”
“我不确定…”
“怎么不确定?究竟是或不是?你不是说要调查清楚吗?”
是啊,她是要调查清楚的,她几乎肯定是他了,可他却又不曾正面承认。
如果我说我没有杀赵睛媚,我不是杀人凶手。你相信吗?
这是天谴,为了惩罚我的罪…
他说他不是凶手,却又说火烙的伤疤是天谴,为了惩他之罪。这不是自相矛盾吗?如果他不是凶手,为何要遭受天谴?
如果放任面目毁容是他为了惩罚自己的罪愆,那么现在他去动手术,恢复原来齐整的容貌,是否表示他不再认为自己有罪?
究竟那场大火…跟他有没有关系?
她不知道,真的不确定!
赵晴媚忽地摇头,狂乱而昏茫“我不想调查了,不想再挖掘过去,我现在只想回复平静的生活。我只要平静…”

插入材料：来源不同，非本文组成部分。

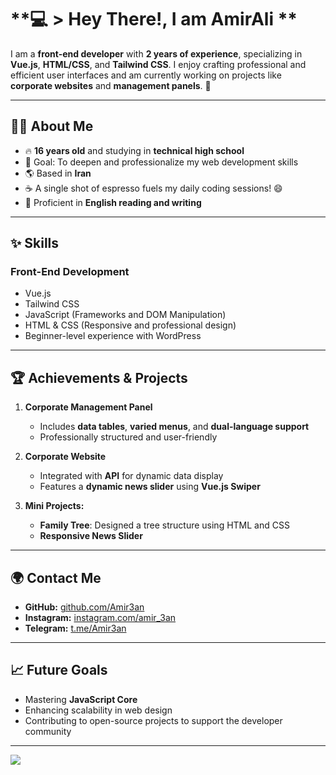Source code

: 
# **💻 > Hey There!, I am AmirAli **  
I am a **front-end developer** with **2 years of experience**, specializing in **Vue.js**, **HTML/CSS**, and **Tailwind CSS**. I enjoy crafting professional and efficient user interfaces and am currently working on projects like **corporate websites** and **management panels**. 🌟  

---

## **👨‍💻 About Me**  
- 🔥 **16 years old** and studying in **technical high school**  
- 🎯 Goal: To deepen and professionalize my web development skills  
- 🌎 Based in **Iran**  
- ☕ A single shot of espresso fuels my daily coding sessions! 😄  
- 📝 Proficient in **English reading and writing**  

---

## **✨ Skills**  
### **Front-End Development**  
- Vue.js  
- Tailwind CSS  
- JavaScript (Frameworks and DOM Manipulation)  
- HTML & CSS (Responsive and professional design)  
- Beginner-level experience with WordPress  

---

## **🏆 Achievements & Projects**  
1. **Corporate Management Panel**  
   - Includes **data tables**, **varied menus**, and **dual-language support**  
   - Professionally structured and user-friendly  

2. **Corporate Website**  
   - Integrated with **API** for dynamic data display  
   - Features a **dynamic news slider** using **Vue.js Swiper**  

3. **Mini Projects:**  
   - **Family Tree**: Designed a tree structure using HTML and CSS  
   - **Responsive News Slider**  
---

## **🌍 Contact Me**  
- **GitHub:** [github.com/Amir3an](#)  
- **Instagram:** [instagram.com/amir_3an](#)  
- **Telegram:** [t.me/Amir3an](#)  

---

## **📈 Future Goals**  
- Mastering **JavaScript Core**  
- Enhancing scalability in web design  
- Contributing to open-source projects to support the developer community  

---
<a href="https://visitcount.itsvg.in">
  <img src="https://visitcount.itsvg.in/api?id=Amir3an&label=Profile%20Views&icon=2&pretty=true" />
</a>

她不想查了,他有罪无罪她都不在乎了。既然她还活着,就把两年前的一切一笔勾销吧,就当作了一场噩梦。
忘了吧…
“你忘不了的。”任傲天深深望她,仿佛看透了她心中的想法“就算你能忘了两年前的大火,也绝对忘不了他的。”
“为什么?”她防备地看他“你凭什么这么说?”
“因为你爱上他了。”他一字一句,缓慢而清楚。
她一震,恍若焦雷轰顶,全身冰冻,一动也不能动。
“而他,我想也爱上你了。”
“他…他爱上我?”她心跳狂野,无法相情自己方才所听到的,语音强烈的颤抖与沙哑“你骗我…别这样整我…”
“我没整你。我是真的那么想。”
“你、你凭什么这么说?”
“就凭我方才经过楼下,看见送货员正巧送来他给你的东西。”
“他送我东西?”赵晴媚拉高语音“什么东西?”
任傲天不答,敏捷地跃下书桌,跟着拍拍手掌,扬声唤道:“把东西搬进来吧,你们家小姐要看呢。”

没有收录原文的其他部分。